What did you mean when you said all that stuff to me a few days ago? What did you mean today when you acted like that never happened?
So this is no longer coming as a surprise to me but it turns out that Mercury is in FUCKING retrograde again (June 7 – July 1). That could explain everything. Capricorns (even those like Bowie, me, and the Big E who were born on a weird cosmic misfire of a day within that sign) are particularly sensitive to the impact of all Mercury retrograde cycles. We are warned that communication (especially with coworkers and partners), travel plans, and career decisions are going to be tricky. Cafe Astrology reminds us that “there could be irritating mess-ups on the job in which we miss important details in our paperwork or experience frustrating delays that result from co-workers’ errors.” They caution that “travel plans may go awry or that we may have a change of heart”. They note that “mixed messages coming from a partner or a disappointment could occur now.” They suggest that it is important “to be especially clear when it comes to communicating with partners, co-workers, and superiors” and recommend that “we take this time to re-examine issues rather than communicating about them prematurely.”

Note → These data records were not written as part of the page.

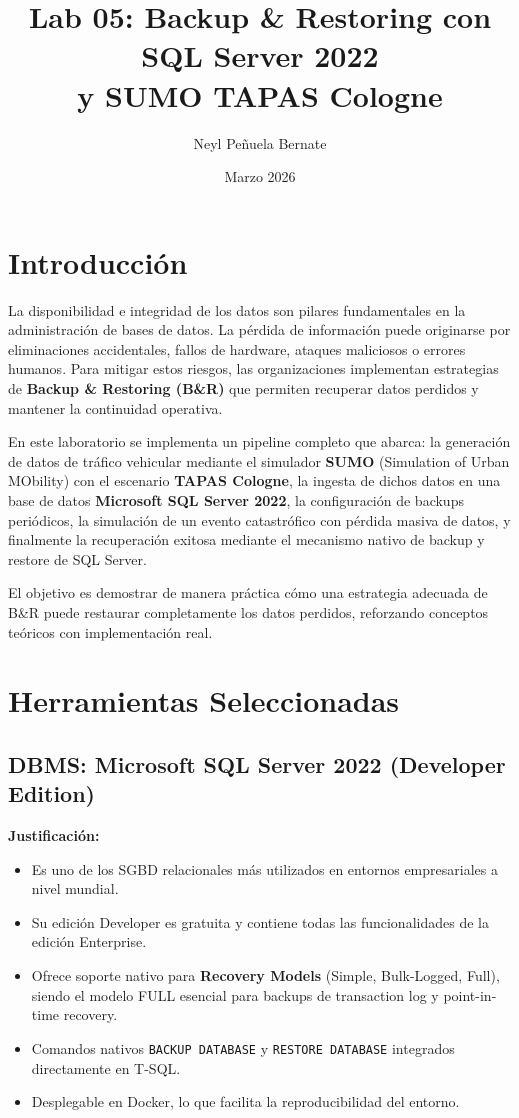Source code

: \documentclass[12pt,a4paper]{article}
\title{Lab 05: Backup \& Restoring con SQL Server 2022\\y SUMO TAPAS Cologne}
\author{Neyl Pe\~nuela Bernate}
\date{Marzo 2026}
\begin{document}
\maketitle
\tableofcontents
\newpage

\section{Introducci\'on}

La disponibilidad e integridad de los datos son pilares fundamentales en la administraci\'on de bases de datos. La p\'erdida de informaci\'on puede originarse por eliminaciones accidentales, fallos de hardware, ataques maliciosos o errores humanos. Para mitigar estos riesgos, las organizaciones implementan estrategias de \textbf{Backup \& Restoring (B\&R)} que permiten recuperar datos perdidos y mantener la continuidad operativa.

En este laboratorio se implementa un pipeline completo que abarca: la generaci\'on de datos de tr\'afico vehicular mediante el simulador \textbf{SUMO} (Simulation of Urban MObility) con el escenario \textbf{TAPAS Cologne}, la ingesta de dichos datos en una base de datos \textbf{Microsoft SQL Server 2022}, la configuraci\'on de backups peri\'odicos, la simulaci\'on de un evento catastr\'ofico con p\'erdida masiva de datos, y finalmente la recuperaci\'on exitosa mediante el mecanismo nativo de backup y restore de SQL Server.

El objetivo es demostrar de manera pr\'actica c\'omo una estrategia adecuada de B\&R puede restaurar completamente los datos perdidos, reforzando conceptos te\'oricos con implementaci\'on real.

\section{Herramientas Seleccionadas}

\subsection{DBMS: Microsoft SQL Server 2022 (Developer Edition)}

\textbf{Justificaci\'on:}
\begin{itemize}
  \item Es uno de los SGBD relacionales m\'as utilizados en entornos empresariales a nivel mundial.
  \item Su edici\'on Developer es gratuita y contiene todas las funcionalidades de la edici\'on Enterprise.
  \item Ofrece soporte nativo para \textbf{Recovery Models} (Simple, Bulk-Logged, Full), siendo el modelo FULL esencial para backups de transaction log y point-in-time recovery.
  \item Comandos nativos \texttt{BACKUP DATABASE} y \texttt{RESTORE DATABASE} integrados directamente en T-SQL.
  \item Desplegable en Docker, lo que facilita la reproducibilidad del entorno.
\end{itemize}
\end{document}
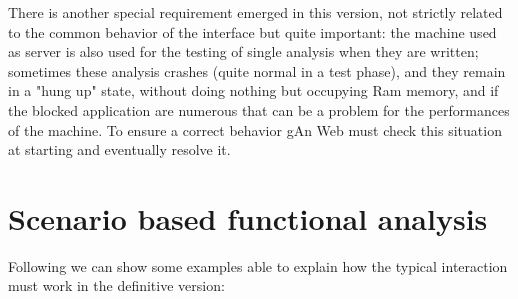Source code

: There is another special requirement emerged in this version, not strictly related to the common behavior of the interface but quite important: the machine  used as server is also used for the testing of single analysis when they are written; sometimes these analysis crashes (quite normal in a test phase), and they remain in a "hung up" state, without doing nothing but occupying Ram memory, and if the blocked application are numerous that can be a problem for the performances of the machine. To ensure a correct behavior gAn Web must check this situation at starting and eventually resolve it.

\section{Scenario based functional analysis}
Following we can show some examples able to explain how the typical interaction must work in the definitive version:

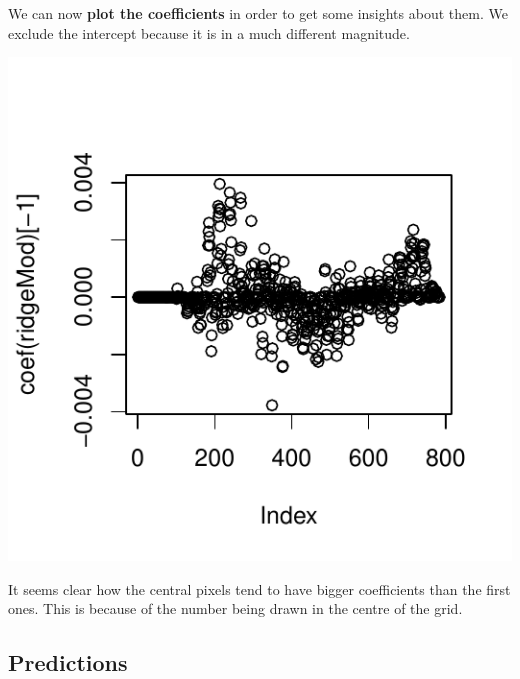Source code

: \documentclass[
  10pt,
]{article}
\newenvironment{Shaded}{\begin{snugshade}}{\end{snugshade}}
\newcommand{\AttributeTok}[1]{\textcolor[rgb]{0.13,0.29,0.53}{#1}}
\newcommand{\ConstantTok}[1]{\textcolor[rgb]{0.56,0.35,0.01}{#1}}
\newcommand{\DecValTok}[1]{\textcolor[rgb]{0.00,0.00,0.81}{#1}}
\newcommand{\FloatTok}[1]{\textcolor[rgb]{0.00,0.00,0.81}{#1}}
\newcommand{\FunctionTok}[1]{\textcolor[rgb]{0.13,0.29,0.53}{\textbf{#1}}}
\newcommand{\NormalTok}[1]{#1}
\newcommand{\OtherTok}[1]{\textcolor[rgb]{0.56,0.35,0.01}{#1}}
\newcommand{\SpecialCharTok}[1]{\textcolor[rgb]{0.81,0.36,0.00}{\textbf{#1}}}
\newcommand{\StringTok}[1]{\textcolor[rgb]{0.31,0.60,0.02}{#1}}
\begin{document}
\begin{Shaded}
\end{Shaded}

We can now \textbf{plot the coefficients} in order to get some insights
about them. We exclude the intercept because it is in a much different
magnitude.

\begin{center}\includegraphics{Task1_files/figure-latex/plot-1} \end{center}

It seems clear how the central pixels tend to have bigger coefficients
than the first ones. This is because of the number being drawn in the
centre of the grid.

\hypertarget{predictions}{%
\subsection{Predictions}\label{predictions}}
\end{document}
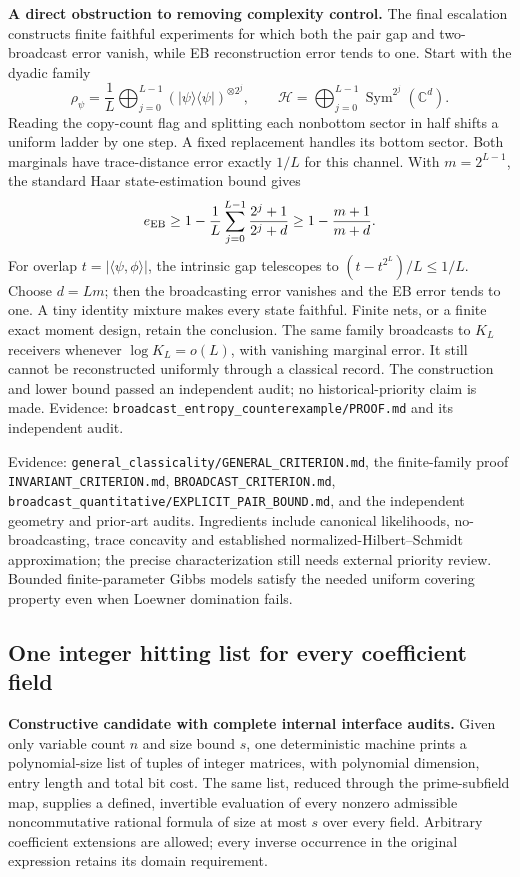 \documentclass[11pt]{article}
\begin{document}
\textbf{A direct obstruction to removing complexity control.} The final escalation constructs finite faithful experiments for which both the pair gap and two-broadcast error vanish, while EB reconstruction error tends to one. Start with the dyadic family
\[
 \rho_\psi=\frac1L\bigoplus_{j=0}^{L-1}
       (|\psi\rangle\langle\psi|)^{\otimes 2^j},
 \qquad
 \mathcal H=\bigoplus_{j=0}^{L-1}\operatorname{Sym}^{2^j}(\mathbb C^d).
\]
Reading the copy-count flag and splitting each nonbottom sector in half shifts a uniform ladder by one step. A fixed replacement handles its bottom sector. Both marginals have trace-distance error exactly $1/L$ for this channel. With $m=2^{L-1}$, the standard Haar state-estimation bound gives
\[
 e_{\rm EB}\ge1-\frac1L\sum_{j=0}^{L-1}\frac{2^j+1}{2^j+d}
              \ge1-\frac{m+1}{m+d}.
\]
For overlap $t=|\langle\psi,\phi\rangle|$, the intrinsic gap telescopes to $(t-t^{2^L})/L\le1/L$. Choose $d=Lm$; then the broadcasting error vanishes and the EB error tends to one. A tiny identity mixture makes every state faithful. Finite nets, or a finite exact moment design, retain the conclusion. The same family broadcasts to $K_L$ receivers whenever $\log K_L=o(L)$, with vanishing marginal error. It still cannot be reconstructed uniformly through a classical record. The construction and lower bound passed an independent audit; no historical-priority claim is made. Evidence: \texttt{broadcast\_entropy\_counterexample/PROOF.md} and its independent audit.

Evidence: \texttt{general\_classicality/GENERAL\_CRITERION.md}, the finite-family proof \texttt{INVARIANT\_CRITERION.md}, \texttt{BROADCAST\_CRITERION.md}, \texttt{broadcast\_quantitative/EXPLICIT\_PAIR\_BOUND.md}, and the independent geometry and prior-art audits. Ingredients include canonical likelihoods, no-broadcasting, trace concavity and established normalized-Hilbert--Schmidt approximation; the precise characterization still needs external priority review. Bounded finite-parameter Gibbs models satisfy the needed uniform covering property even when Loewner domination fails.

\subsection{One integer hitting list for every coefficient field}
\textbf{Constructive candidate with complete internal interface audits.} Given only variable count $n$ and size bound $s$, one deterministic machine prints a polynomial-size list of tuples of integer matrices, with polynomial dimension, entry length and total bit cost. The same list, reduced through the prime-subfield map, supplies a defined, invertible evaluation of every nonzero admissible noncommutative rational formula of size at most $s$ over every field. Arbitrary coefficient extensions are allowed; every inverse occurrence in the original expression retains its domain requirement.
\end{document}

Fear of MiR’s power has me paralyzed. It is impacting the areas of my life in which I am most vulnerable and most confused – my relationship with GSB, travel, and my career. I’m afraid to make a decision. I don’t trust my instincts. I want to just stand still until the sharknado ends, until Mercury starts spinning in the proper direction, until June ends.
Unfortunately that’s not an option. The only thing I can think to do is to face this looming disaster head-on. So … I’m going to watch Sharknado. Enough said. I think it will give me some ideas. I may buy a chainsaw. (SPOILER ALERT: the good guys win in the end.)